A typical indexing arm is shown and described in the Axminster catalogue, if you have it handy, on page 16.15. 

There is also a pic. shown here:

http://www.axminster.co.uk/category.asp?cat_id=208162

Cheers,

Trev.


----------



## Noel (2 Nov 2005)

Thanks Trev et al. I'll certainly look at the Axminster ones although my first choice is still the OneWay Talon. But we'll see.
I'll let you know how I get on.

Cheers

Noel


----------



## trevtheturner (2 Nov 2005)

Good luck with your choice, Noel.

Trev.


----------



## Cutting Crew (2 Nov 2005)

Noel,

As a professional turner I have many chucks from different makers at my disposal and I'm happy with most of them, a few weeks ago I was sent one of the OneWay Stronghold chucks for a review.

When making the large thin walled vessels I normal work from a 6" faceplate using extra long Spax screws to keep the wet timber in place. As a test for the Stronghold I cut a spigot and mounted a large, out of balance sycamore log, initially between centres for the roughing out but for all of the hollowing work everthing was held just by the spigot. Unbelievably it stayed secure and never moved during the turning. The reason behind this is by not using the screws I can save at least 3" of timber every time I turn a large form.

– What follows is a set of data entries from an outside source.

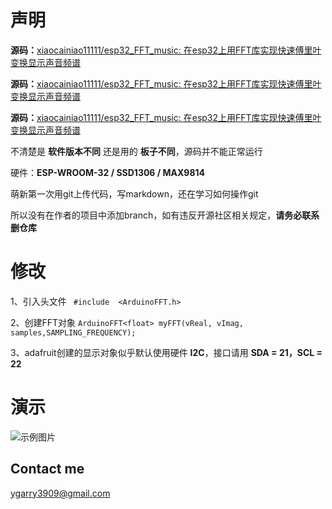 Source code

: # 声明

**源码：**[xiaocainiao11111/esp32_FFT_music: 在esp32上用FFT库实现快速傅里叶变换显示声音频谱](https://github.com/xiaocainiao11111/esp32_FFT_music)

**源码：**[xiaocainiao11111/esp32_FFT_music: 在esp32上用FFT库实现快速傅里叶变换显示声音频谱](https://github.com/xiaocainiao11111/esp32_FFT_music)

**源码：**[xiaocainiao11111/esp32_FFT_music: 在esp32上用FFT库实现快速傅里叶变换显示声音频谱](https://github.com/xiaocainiao11111/esp32_FFT_music)

不清楚是 **软件版本不同** 还是用的 **板子不同**，源码并不能正常运行

硬件：**ESP-WROOM-32 / SSD1306 / MAX9814**

萌新第一次用git上传代码，写markdown，还在学习如何操作git

所以没有在作者的项目中添加branch，如有违反开源社区相关规定，**请务必联系删仓库**

# 修改

1、引入头文件 `` #include  <ArduinoFFT.h>``

2、创建FFT对象 ``ArduinoFFT<float> myFFT(vReal, vImag, samples,SAMPLING_FREQUENCY);``

3、adafruit创建的显示对象似乎默认使用硬件 **I2C**，接口请用 **SDA = 21，SCL = 22**

# 演示

![示例图片](https://github.com/Kokoroumi/ESP32_FFT_To_SSD1306/tree/main/images/ShowSpectrum.jpg)

## Contact me

ygarry3909@gmail.com

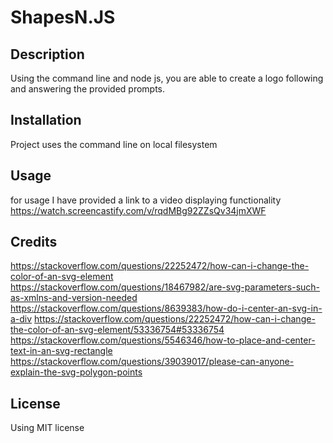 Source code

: # ShapesN.JS

## Description
Using the command line and node js, you are able to create a logo following and answering the provided prompts. 

## Installation

Project uses the command line on local filesystem

## Usage

for usage I have provided a link to a video displaying functionality 
https://watch.screencastify.com/v/rqdMBg92ZZsQv34jmXWF
## Credits

https://stackoverflow.com/questions/22252472/how-can-i-change-the-color-of-an-svg-element
https://stackoverflow.com/questions/18467982/are-svg-parameters-such-as-xmlns-and-version-needed
https://stackoverflow.com/questions/8639383/how-do-i-center-an-svg-in-a-div
https://stackoverflow.com/questions/22252472/how-can-i-change-the-color-of-an-svg-element/53336754#53336754
https://stackoverflow.com/questions/5546346/how-to-place-and-center-text-in-an-svg-rectangle
https://stackoverflow.com/questions/39039017/please-can-anyone-explain-the-svg-polygon-points

## License

Using MIT license 



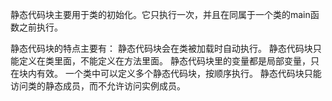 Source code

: 静态代码块主要用于类的初始化。它只执行一次，并且在同属于一个类的main函数之前执行。

静态代码块的特点主要有：
    静态代码块会在类被加载时自动执行。
    静态代码块只能定义在类里面，不能定义在方法里面。
    静态代码块里的变量都是局部变量，只在块内有效。
    一个类中可以定义多个静态代码块，按顺序执行。
    静态代码块只能访问类的静态成员，而不允许访问实例成员。
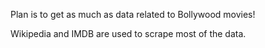 Plan is to get as much as data related to Bollywood movies!

Wikipedia and IMDB are used to scrape most of the data.
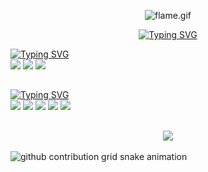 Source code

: <p align="center">
  <img src="https://media.tenor.com/UO2iB6nZD9MAAAAi/35524757372-flame.gif" alt="flame.gif" width="60" height="60" />
</p>  

<p align="center">
  <a href="https://git.io/typing-svg">
    <img src="https://readme-typing-svg.herokuapp.com?font=Fira+Code&pause=938&color=AE4EF7FF&center=true&vCenter=true&repeat=true&random=false&width=435&size=30&lines=✦+Bem-vindo+ao+meu+perfil!+✦;" alt="Typing SVG">
  </a>
</p>    


  <a href="https://git.io/typing-svg">
    <img src="https://readme-typing-svg.herokuapp.com?font=Fira+Code&pause=938&color=EBEBEBFF&center=false&vCenter=false&repeat=false&random=false&width=435&size=18&lines=✦+Habilidades" alt="Typing SVG">
  </a>


<div> 
  <img src="https://img.shields.io/badge/Python-1b004b?style=for-the-badge&logo=python&logoColor=white"/>
  <img src="https://img.shields.io/badge/CSS-4d0491?&style=for-the-badge&logo=css3&logoColor=white"/>
  <img src="https://img.shields.io/badge/HTML-461e6b?style=for-the-badge&logo=html5&logoColor=white" />
  
</div>

##
  <a href="https://git.io/typing-svg">
    <img src="https://readme-typing-svg.herokuapp.com?font=Fira+Code&pause=938&color=EBEBEBFF&center=false&vCenter=false&repeat=false&random=false&width=435&size=18&lines=✦+Ambientes" alt="Typing SVG">
  </a>
  
  <div> 
  <img src="https://img.shields.io/badge/MySQL-530088?style=for-the-badge&logo=mysql&logoColor=white"/>
  <img src="https://img.shields.io/badge/Colab-7f00b2?style=for-the-badge&logo=googlecolab&color=7f00b2"/>
  <img src="https://img.shields.io/badge/replit-3a33ae?style=for-the-badge&logo=replit&logoColor=white"/>
 	<img src="https://img.shields.io/badge/Kaggle-461e6b?style=for-the-badge&logo=Kaggle&logoColor=white">
  <img src="https://img.shields.io/badge/Figma-4d0491?style=for-the-badge&logo=figma&logoColor=white"/>
</div>

##

<p align="center">
  <img src="https://github-readme-stats.vercel.app/api?username=GiovanaMerces&show_icons=true&theme=midnight-purple&include_all_commits=true&count_private=true&hide_border=true&bg_color=00000000" />
</p>


<picture>
  <source media="(prefers-color-scheme: dark)" srcset="https://raw.githubusercontent.com/GiovanaMerces/GiovanaMerces/output/github-contribution-grid-snake-dark.svg">
  <source media="(prefers-color-scheme: light)" srcset="https://raw.githubusercontent.com/GiovanaMerces/GiovanaMerces/output/github-contribution-grid-snake.svg">
  <img alt="github contribution grid snake animation" src="https://raw.githubusercontent.com/GiovanaMerces/GiovanaMerces/output/github-contribution-grid-snake-dark.svg">
<picture>
<br><br>


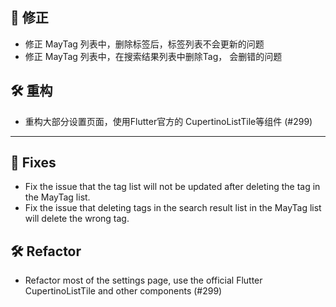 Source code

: ## 🐛 修正

- 修正 MayTag 列表中，删除标签后，标签列表不会更新的问题
- 修正 MayTag 列表中，在搜索结果列表中删除Tag， 会删错的问题

## 🛠️ 重构

- 重构大部分设置页面，使用Flutter官方的 CupertinoListTile等组件 (#299)

****

## 🐛 Fixes

- Fix the issue that the tag list will not be updated after deleting the tag in the MayTag list.
- Fix the issue that deleting tags in the search result list in the MayTag list will delete the wrong tag.


## 🛠️ Refactor

- Refactor most of the settings page, use the official Flutter CupertinoListTile and other components (#299) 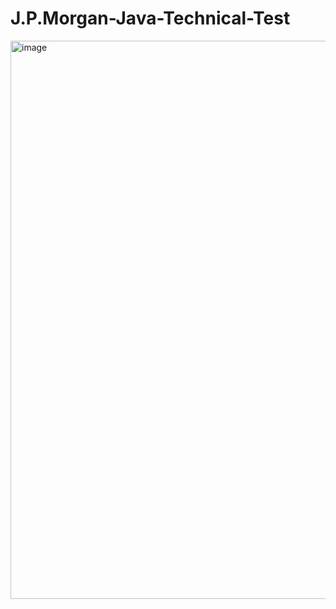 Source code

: # J.P.Morgan-Java-Technical-Test

<img width="893" alt="image" src="https://github.com/user-attachments/assets/255fb507-c084-494e-b32b-dd3f637b5544">

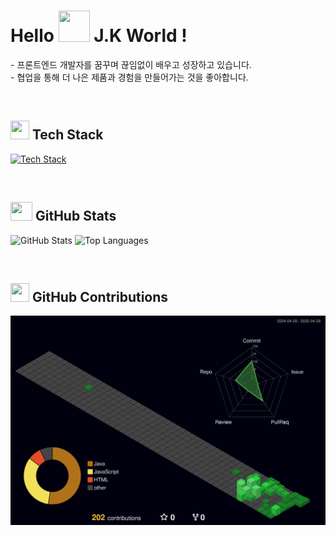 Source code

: <!-- 소개 헤더 -->
<h1 align="left">Hello <img src="https://www.emojiall.com/images/240/microsoft-teams/1f44b.png" width="50" height="50"/>  J.K World !</h1>

<!-- 간단 소개 -->
<p align="left">
- 프론트엔드 개발자를 꿈꾸며 끊임없이 배우고 성장하고 있습니다.<br />
- 협업을 통해 더 나은 제품과 경험을 만들어가는 것을 좋아합니다.
</p>

<br/>

<!-- 기술 스택 -->
<h2 align="left"><img src="https://www.emojiall.com/images/240/telegram/telemoji-november-2023/1f9f0.gif" width="30" height="30"/> Tech Stack</h2>

<p align="left">
  <a href="https://skillicons.dev">
    <img src="https://skillicons.dev/icons?i=html,css,js,react,nextjs,figma,bootstrap,git" alt="Tech Stack" />
  </a>
</p>

<br/>

<!-- GitHub Statistics -->
<h2 align="left"><img src="https://www.emojiall.com/images/240/telegram/telemoji-november-2023/1f4ca.gif" width="35" height="30"/> GitHub Stats</h2>
<p align="left">
  <img src="https://github-readme-stats.vercel.app/api?username=H-JuKyung&show_icons=true&theme=holi" width="400" alt="GitHub Stats" />
  <img src="https://github-readme-stats.vercel.app/api/top-langs/?username=H-JuKyung&hide=c%23,powershell,Mathematica,Ruby,Objective-C,Objective-C%2b%2b,Cuda&title_color=61dafb&text_color=ffffff&icon_color=61dafb&bg_color=20232a&langs_count=8&layout=compact&border_color=61dafb&hide_border=true&size_weight=0.5&count_weight=0.5" width="400" alt="Top Languages" />
</p>

<br/>

<!-- 3D 잔디 -->
<h2 align="left"><img src="https://www.emojiall.com/images/120/skype/1.2/1f331.png" width="30" height="30"/> GitHub Contributions</h2>
<p align="left">
  <img src="profile-3d-contrib/profile-night-green.svg" width="700" alt="3D Contribution Graph" />
</p>

    
<!--
**H-JuKyung/H-JuKyung** is a ✨ _special_ ✨ repository because its `README.md` (this file) appears on your GitHub profile.

Here are some ideas to get you started:

- 🔭 I’m currently working on ...
- 🌱 I’m currently learning ...
- 👯 I’m looking to collaborate on ...
- 🤔 I’m looking for help with ...
- 💬 Ask me about ...
- 📫 How to reach me: ...
- 😄 Pronouns: ...
- ⚡ Fun fact: ...
-->
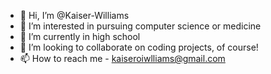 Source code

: - 👋 Hi, I’m @Kaiser-Williams
- 👀 I’m interested in pursuing computer science or medicine
- 🌱 I’m currently in high school
- 💞️ I’m looking to collaborate on coding projects, of course!
- 📫 How to reach me - kaiseroiwlliams@gmail.com

<!---
Kaiser-Williams/Kaiser-Williams is a ✨ special ✨ repository because its `README.md` (this file) appears on your GitHub profile.
You can click the Preview link to take a look at your changes.
--->
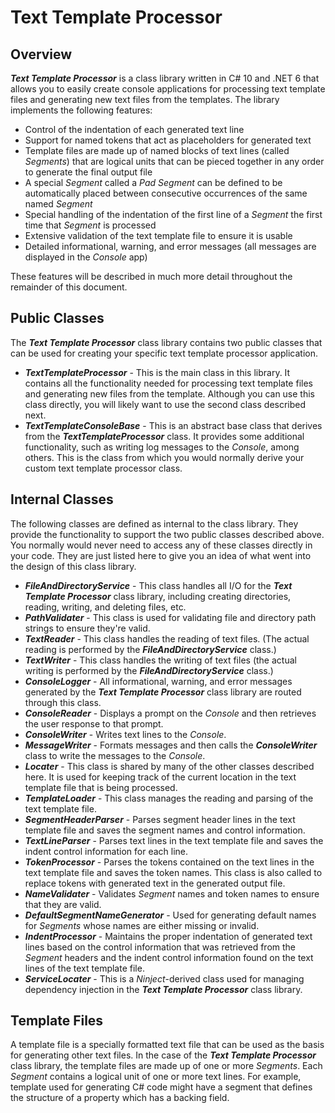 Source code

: ﻿# Text Template Processor
## Overview
***Text Template Processor*** is a class library written in C# 10 and .NET 6 that allows you to easily create console applications for processing text
template files and generating new text files from the templates. The library implements the following features:

- Control of the indentation of each generated text line
- Support for named tokens that act as placeholders for generated text
- Template files are made up of named blocks of text lines (called *Segments*) that are logical units that can be pieced together in any order to generate
  the final output file
- A special *Segment* called a *Pad Segment* can be defined to be automatically placed between consecutive occurrences of the same named *Segment*
- Special handling of the indentation of the first line of a *Segment* the first time that *Segment* is processed
- Extensive validation of the text template file to ensure it is usable
- Detailed informational, warning, and error messages (all messages are displayed in the *Console* app)

These features will be described in much more detail throughout the remainder of this document.

## Public Classes
The ***Text Template Processor*** class library contains two public classes that can be used for creating your specific text template processor application.

- ***TextTemplateProcessor*** - This is the main class in this library. It contains all the functionality needed for processing text template files and
  generating new files from the template. Although you can use this class directly, you will likely want to use the second class described next.
- ***TextTemplateConsoleBase*** - This is an abstract base class that derives from the ***TextTemplateProcessor*** class. It provides some additional
  functionality, such as writing log messages to the *Console*, among others. This is the class from which you would normally derive your custom
  text template processor class.

## Internal Classes
The following classes are defined as internal to the class library. They provide the functionality to support the two public classes described above.
You normally would never need to access any of these classes directly in your code. They are just listed here to give you an idea of what went into
the design of this class library.

- ***FileAndDirectoryService*** - This class handles all I/O for the ***Text Template Processor*** class library, including creating directories, reading,
  writing, and deleting files, etc.
- ***PathValidater*** - This class is used for validating file and directory path strings to ensure they're valid.
- ***TextReader*** - This class handles the reading of text files. (The actual reading is performed by the ***FileAndDirectoryService*** class.)
- ***TextWriter*** - This class handles the writing of text files (the actual writing is performed by the ***FileAndDirectoryService*** class.)
- ***ConsoleLogger*** - All informational, warning, and error messages generated by the ***Text Template Processor*** class library are routed through
  this class.
- ***ConsoleReader*** - Displays a prompt on the *Console* and then retrieves the user response to that prompt.
- ***ConsoleWriter*** - Writes text lines to the *Console*.
- ***MessageWriter*** - Formats messages and then calls the ***ConsoleWriter*** class to write the messages to the *Console*.
- ***Locater*** - This class is shared by many of the other classes described here. It is used for keeping track of the current location in the
  text template file that is being processed.
- ***TemplateLoader*** - This class manages the reading and parsing of the text template file.
- ***SegmentHeaderParser*** - Parses segment header lines in the text template file and saves the segment names and control information.
- ***TextLineParser*** - Parses text lines in the text template file and saves the indent control information for each line.
- ***TokenProcessor*** - Parses the tokens contained on the text lines in the text template file and saves the token names. This class is also called
  to replace tokens with generated text in the generated output file.
- ***NameValidater*** - Validates *Segment* names and token names to ensure that they are valid.
- ***DefaultSegmentNameGenerator*** - Used for generating default names for *Segments* whose names are either missing or invalid.
- ***IndentProcessor*** - Maintains the proper indentation of generated text lines based on the control information that was retrieved from the
  *Segment* headers and the indent control information found on the text lines of the text template file.
- ***ServiceLocater*** - This is a *Ninject*-derived class used for managing dependency injection in the ***Text Template Processor*** class library.

## Template Files
A template file is a specially formatted text file that can be used as the basis for generating other text files. In the case of the ***Text Template
Processor*** class library, the template files are made up of one or more *Segments*. Each *Segment* contains a logical unit of one or more text lines.
For example, template used for generating C# code might have a segment that defines the structure of a property which has a backing field.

I have since turned three more large forms this way, all held securely on a small spigot by the Stronghold. I appreciate this is the larger version of the chuck you're looking at and I know all the OneWay stuff is expensive but if the Talon has a fraction of the grip the Stronghold has all I can say is go for it.

Regards....Mike Swain RPT


----------



## Noel (20 Nov 2005)

Well, managed to aquire a Supernova2 chuck. Only had it for a dayor so. Was originally going for a Oneway Talon but the newer version of the Supernova has the improvements that I'm sure the Talon will eventually have in their next updated version. At the the end of the day there's maybe not alot of difference between the various chucks at that price point.
Thanks for all of those that helped me in my quest.

Thanks

Noel


----------